Ketika seorang manusia yang bersikeras menjadi manusia biasa dengan sifat kemanusiaannya berhadapan dengan system feudal modern, maka ia kan menjadi manusia kerdil diantara para raksasa pengusa. Para penguasa yang menentuka segala sesuatu atas orang lain dalm bentuk angka. Menghadapi gempuran demi gempuran ketidak adilan dengan ketidak berdayaan terkadang melahirkan pikiran untuk berhenti melawan dan mencari jalan damai yang tak melukai siapapun. Jalan pertapa, dimana tak seorangpun manusia dapat bersinggungan didalam simpang pikiran maupun ambisi pribadinya. Sedangkan bagi yang mampu untuk tetap berdiri ketika badai dan taufan keangkuhan menerpa berulang ulang hanya ada dua jenis manusia yaitu mereka yang memang memiliki keikhlasan dalam hati dan pikirannya dan mereka yang memang tidak memiliki pilihan lain oleh sebab tuntutan yang mengharuskan demikian. Kedua duanya hanya komponen dari sebuah system yang tak menghargai kemanusiaan dengan manusiawi, yang menjalankan roda kekuasaan dengan tanpa menggunakan konsep kemanusiaan.

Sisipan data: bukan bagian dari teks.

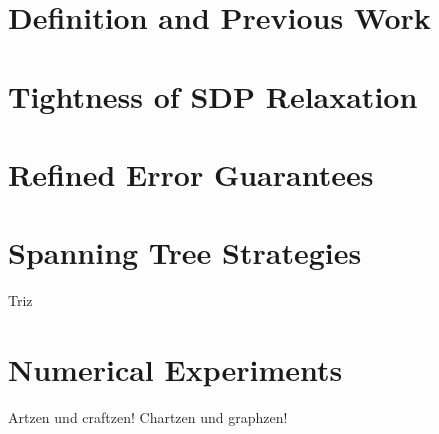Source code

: \label{ch:ang_sync}
\section{Definition and Previous Work}


\section{Tightness of SDP Relaxation}
\label{sec:ang_sync_sdp}


\section{Refined Error Guarantees}
\label{sec:ang_sync_improve}


\section{Spanning Tree Strategies}
\label{sec:ang_sync_tree}
Triz
%

\section{Numerical Experiments}
\label{sec:ang_sync_num}
Artzen und craftzen!  Chartzen und graphzen!
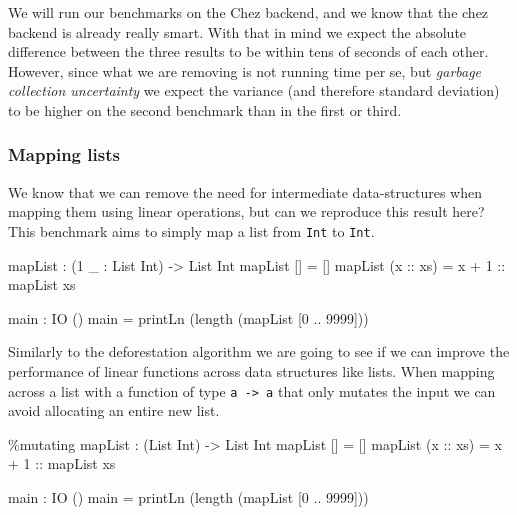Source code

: \documentclass[
]{article}
\newenvironment{Shaded}{}{}
\newcommand{\DataTypeTok}[1]{\textcolor[rgb]{0.56,0.13,0.00}{#1}}
\newcommand{\DecValTok}[1]{\textcolor[rgb]{0.25,0.63,0.44}{#1}}
\newcommand{\FunctionTok}[1]{\textcolor[rgb]{0.02,0.16,0.49}{#1}}
\newcommand{\NormalTok}[1]{#1}
\newcommand{\OperatorTok}[1]{\textcolor[rgb]{0.40,0.40,0.40}{#1}}
\newcommand{\OtherTok}[1]{\textcolor[rgb]{0.00,0.44,0.13}{#1}}
\begin{document}
We will run our benchmarks on the Chez backend, and we know that the
chez backend is already really smart. With that in mind we expect the
absolute difference between the three results to be within tens of
seconds of each other. However, since what we are removing is not
running time per se, but \emph{garbage collection uncertainty} we expect
the variance (and therefore standard deviation) to be higher on the
second benchmark than in the first or third.

\hypertarget{mapping-lists}{%
\subsubsection{Mapping lists}\label{mapping-lists}}

We know that we can remove the need for intermediate data-structures
when mapping them using linear operations\cite{deforestation}, but can
we reproduce this result here? This benchmark aims to simply map a list
from \texttt{Int} to \texttt{Int}.

\begin{Shaded}
\begin{Highlighting}[]
\NormalTok{mapList }\OperatorTok{:}\NormalTok{ (}\DecValTok{1}\NormalTok{ \_ }\OperatorTok{:} \DataTypeTok{List} \DataTypeTok{Int}\NormalTok{) }\OtherTok{{-}\textgreater{}} \DataTypeTok{List} \DataTypeTok{Int}
\NormalTok{mapList [] }\OtherTok{=}\NormalTok{ []}
\NormalTok{mapList (}\OtherTok{x ::}\NormalTok{ xs) }\OtherTok{=}\NormalTok{ x }\OperatorTok{+} \DecValTok{1}\OtherTok{ ::}\NormalTok{ mapList xs}

\NormalTok{main }\OperatorTok{:} \DataTypeTok{IO}\NormalTok{ ()}
\NormalTok{main }\OtherTok{=}\NormalTok{ printLn (}\FunctionTok{length}\NormalTok{ (mapList [}\DecValTok{0} \OperatorTok{..} \DecValTok{9999}\NormalTok{]))}
\end{Highlighting}
\end{Shaded}

Similarly to the deforestation algorithm we are going to see if we can
improve the performance of linear functions across data structures like
lists. When mapping across a list with a function of type
\texttt{a\ -\textgreater{}\ a} that only mutates the input we can avoid
allocating an entire new list.

\begin{Shaded}
\begin{Highlighting}[]
\OperatorTok{\%}\NormalTok{mutating}
\NormalTok{mapList }\OperatorTok{:}\NormalTok{ (}\DataTypeTok{List} \DataTypeTok{Int}\NormalTok{) }\OtherTok{{-}\textgreater{}} \DataTypeTok{List} \DataTypeTok{Int}
\NormalTok{mapList [] }\OtherTok{=}\NormalTok{ []}
\NormalTok{mapList (}\OtherTok{x ::}\NormalTok{ xs) }\OtherTok{=}\NormalTok{ x }\OperatorTok{+} \DecValTok{1}\OtherTok{ ::}\NormalTok{ mapList xs}

\NormalTok{main }\OperatorTok{:} \DataTypeTok{IO}\NormalTok{ ()}
\NormalTok{main }\OtherTok{=}\NormalTok{ printLn (}\FunctionTok{length}\NormalTok{ (mapList [}\DecValTok{0} \OperatorTok{..} \DecValTok{9999}\NormalTok{]))}
\end{Highlighting}
\end{Shaded}
\end{document}
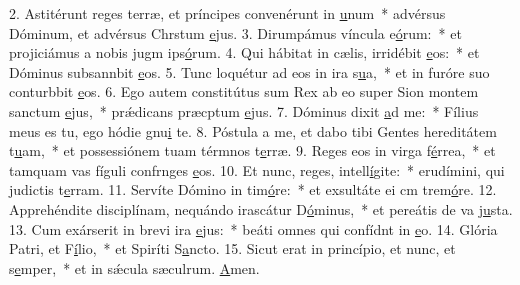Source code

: 2. Astitérunt reges terræ, et príncipes convenérunt in \uline{u}num~* advérsus Dóminum, et advérsus Chrstum \uline{e}jus.
3. Dirumpámus víncula e\uline{ó}rum:~* et projiciámus a nobis jugm ips\uline{ó}rum.
4. Qui hábitat in cælis, irridébit \uline{e}os:~* et Dóminus subsannbit \uline{e}os.
5. Tunc loquétur ad eos in ira s\uline{u}a,~* et in furóre suo conturbbit \uline{e}os.
6. Ego autem constitútus sum Rex ab eo super Sion montem sanctum \uline{e}jus,~* prǽdicans præcptum \uline{e}jus.
7. Dóminus dixit \uline{a}d me:~* Fílius meus es tu, ego hódie gnu\uline{i} te.
8. Póstula a me, et dabo tibi Gentes hereditátem t\uline{u}am,~* et possessiónem tuam térmnos t\uline{e}rræ.
9. Reges eos in virga f\uline{é}rrea,~* et tamquam vas fíguli confrnges \uline{e}os.
10. Et nunc, reges, intell\uline{í}gite:~* erudímini, qui judictis t\uline{e}rram.
11. Servíte Dómino in tim\uline{ó}re:~* et exsultáte ei cm trem\uline{ó}re.
12. Apprehéndite disciplínam, nequándo irascátur D\uline{ó}minus,~* et pereátis de va j\uline{u}sta.
13. Cum exárserit in brevi ira \uline{e}jus:~* beáti omnes qui confídnt in \uline{e}o.
14. Glória Patri, et F\uline{í}lio,~* et Spiríti S\uline{a}ncto.
15. Sicut erat in princípio, et nunc, et s\uline{e}mper,~* et in sǽcula sæculrum. \uline{A}men.
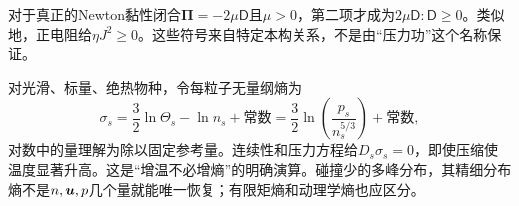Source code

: 对于真正的Newton黏性闭合$\boldsymbol{\Pi}=-2\mu\mathsf D$且$\mu>0$，第二项才成为$2\mu\mathsf D:\mathsf D\geq0$。类似地，正电阻给$\eta J^2\geq0$。这些符号来自特定本构关系，不是由“压力功”这个名称保证。

对光滑、标量、绝热物种，令每粒子无量纲熵为
\begin{equation}
\sigma_s=\frac32\ln\Theta_s-\ln n_s+\text{常数}
=\frac32\ln\left(\frac{p_s}{n_s^{5/3}}\right)+\text{常数},
\end{equation}
对数中的量理解为除以固定参考量。连续性和压力方程给$D_s\sigma_s=0$，即使压缩使温度显著升高。这是“增温不必增熵”的明确演算。碰撞少的多峰分布，其精细分布熵不是$n,\bm{u},p$几个量就能唯一恢复；有限矩熵和动理学熵也应区分。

Jalan pertapa hanyalah berisi keintiman terhadap dzat pencipta, dengan merendahkan hati serendah rendahnya bahkan lebih rendah dari pada tanah. Hidup sang pertapa tidak ada lain kecuali menghamba kepada kemanusiaan dengan keikhlasan sepenuhnya. Mengupayakan semua tindakan demi manfaat untuk orang lain disekitarnya. Jalan pertapa tak mengenal ambisi duniawi, hanya sekedar kebutuhan naluriah semata mata. Diri sendiri menjadi nomor dua karena yang utama adalah diri orang lain disektarnya. Jalan pertapa adalah pilihan tersulit sebagai pengakuan atas kekalahan terhadap laju peradaban yang mengutamakan grafik serta angka.

Pun demikian, memilih jalan pertapa akan tetap  mengihidupkan kenangan akan bengisnya manusia terhadap manusia lainnya, sebagai kisah empiris yang akan tertinggal menjadi ruh.